Pat Sullivan was an All-American on and off the field
Not only has the Tiger program produced two Heisman Trophy winners, but John Heisman, the
namesake of college football’s highest individual award served as the schools first official head coach.
Heisman’s teams posted a 12-4-2 record in his five years that he led the school.
The Heisman name would return to the Auburn campus following the 1971 season when quarterback Pat
Sullivan received the trophy. While connecting with his favorite target, Terry Beasley, the two-time All-
American threw for 20 touchdowns and 2,012 yards while leading the Tigers to a 9-2, Sugar Bowl
season.

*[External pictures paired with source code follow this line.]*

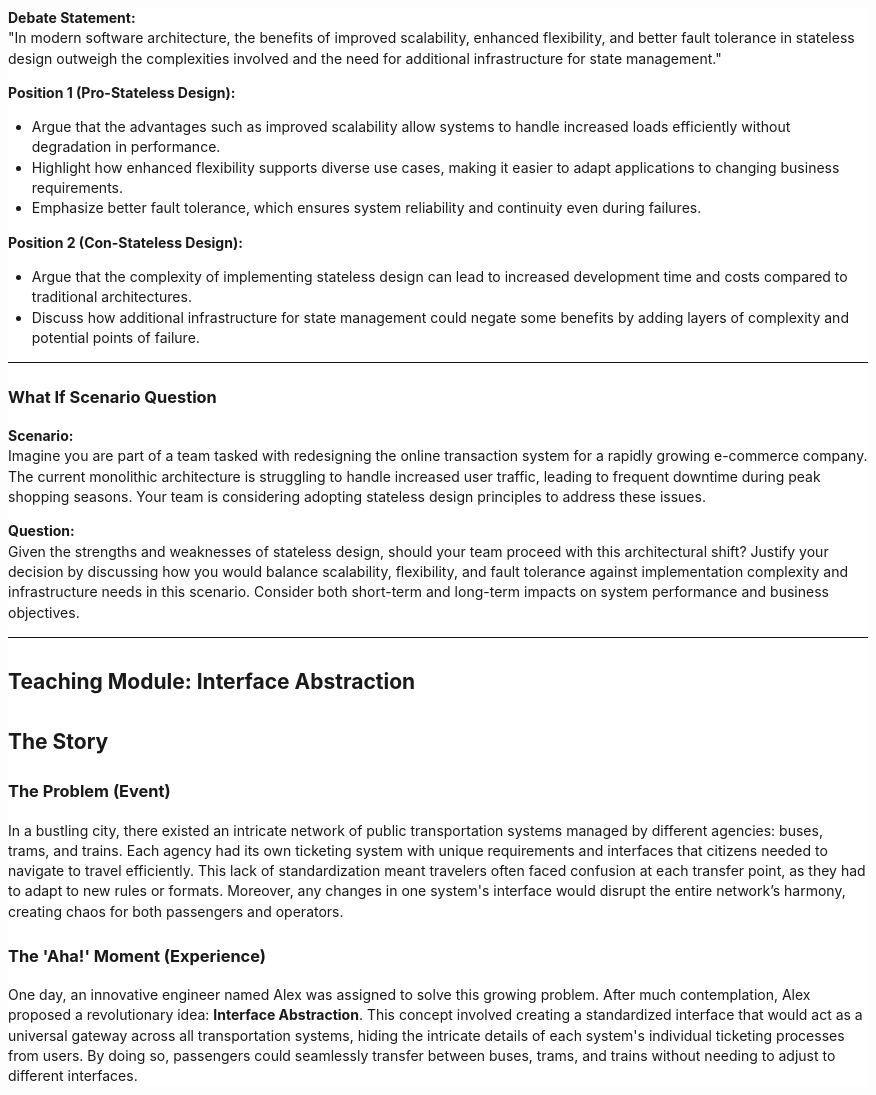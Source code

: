 **Debate Statement:**  
"In modern software architecture, the benefits of improved scalability, enhanced flexibility, and better fault tolerance in stateless design outweigh the complexities involved and the need for additional infrastructure for state management."

**Position 1 (Pro-Stateless Design):**  
- Argue that the advantages such as improved scalability allow systems to handle increased loads efficiently without degradation in performance.
- Highlight how enhanced flexibility supports diverse use cases, making it easier to adapt applications to changing business requirements.
- Emphasize better fault tolerance, which ensures system reliability and continuity even during failures.

**Position 2 (Con-Stateless Design):**  
- Argue that the complexity of implementing stateless design can lead to increased development time and costs compared to traditional architectures.
- Discuss how additional infrastructure for state management could negate some benefits by adding layers of complexity and potential points of failure.

---

### What If Scenario Question

**Scenario:**  
Imagine you are part of a team tasked with redesigning the online transaction system for a rapidly growing e-commerce company. The current monolithic architecture is struggling to handle increased user traffic, leading to frequent downtime during peak shopping seasons. Your team is considering adopting stateless design principles to address these issues.

**Question:**  
Given the strengths and weaknesses of stateless design, should your team proceed with this architectural shift? Justify your decision by discussing how you would balance scalability, flexibility, and fault tolerance against implementation complexity and infrastructure needs in this scenario. Consider both short-term and long-term impacts on system performance and business objectives.


---

## Teaching Module: Interface Abstraction
## The Story

### The Problem (Event)
In a bustling city, there existed an intricate network of public transportation systems managed by different agencies: buses, trams, and trains. Each agency had its own ticketing system with unique requirements and interfaces that citizens needed to navigate to travel efficiently. This lack of standardization meant travelers often faced confusion at each transfer point, as they had to adapt to new rules or formats. Moreover, any changes in one system's interface would disrupt the entire network’s harmony, creating chaos for both passengers and operators.

### The 'Aha!' Moment (Experience)
One day, an innovative engineer named Alex was assigned to solve this growing problem. After much contemplation, Alex proposed a revolutionary idea: **Interface Abstraction**. This concept involved creating a standardized interface that would act as a universal gateway across all transportation systems, hiding the intricate details of each system's individual ticketing processes from users. By doing so, passengers could seamlessly transfer between buses, trams, and trains without needing to adjust to different interfaces.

Sullivan set an NCAA record for most yards per play with 8.57 and tied the mark for most career
touchdowns responsible for with 71. In the Heisman voting, Sullivan edged Cornell's Ed Marinaro with a
1,597 to 1445 margin.
The 6' tall and 190-pound star not only earned high marks for his overall 26-7 record at Auburn, but he gained merit in the classroom as well. The Heisman winner was named an Academic All-American and graduated with a bachelor's of science in business
administration in 1972.
The Atlanta Falcons picked Sullivan in the second round of 1972 draft and he stayed in the league for five
seasons that included stints with Atlanta, Washington and San Francisco.
With his playing days behind him, Pat Sullivan began new ventures that would include a stint as an
Auburn football broadcaster, the launching of his coaching career and a fight for his life as well.
After serving as an assistant coach at Auburn for six seasons,
Sullivan earned his first head coaching
position. As the new mentor of TCU football (1992-97), Sullivan initially enjoyed quick success as he
helped lead the Horned Frogs to back-to-back winning seasons for the first time in 42 years.
The 1994 Southwest Conference Coach of the Year generated enough buzz that LSU offered him their
head coaching position. Due to contract buyout restrictions, Sullivan and LSU were unable to finalize the
deal and the former Heisman winner stayed in Fort Worth. However, the TCU program quickly fell on hard
times and Sullivan resigned after a 1-10 season in 1997.
A new obstacle surfaced when Sullivan was diagnosed with throat cancer in 2003 while he was serving
as UAB's offensive coordinator. With the disease in remission, Sullivan has been able to focus on new
Prior to the 2007 season, Sullivan became the head coach of Samford University in Birmingham. As the
Birmingham native prepared for his first season at the helm, Sullivan sounded content when interviewed
by the Associated Press.
"For me to be able to do what I enjoy doing, which is coach kids and be around the people that I want to be around and do it in the place where I want to live, Sullivan said. "I mean, what else do I need."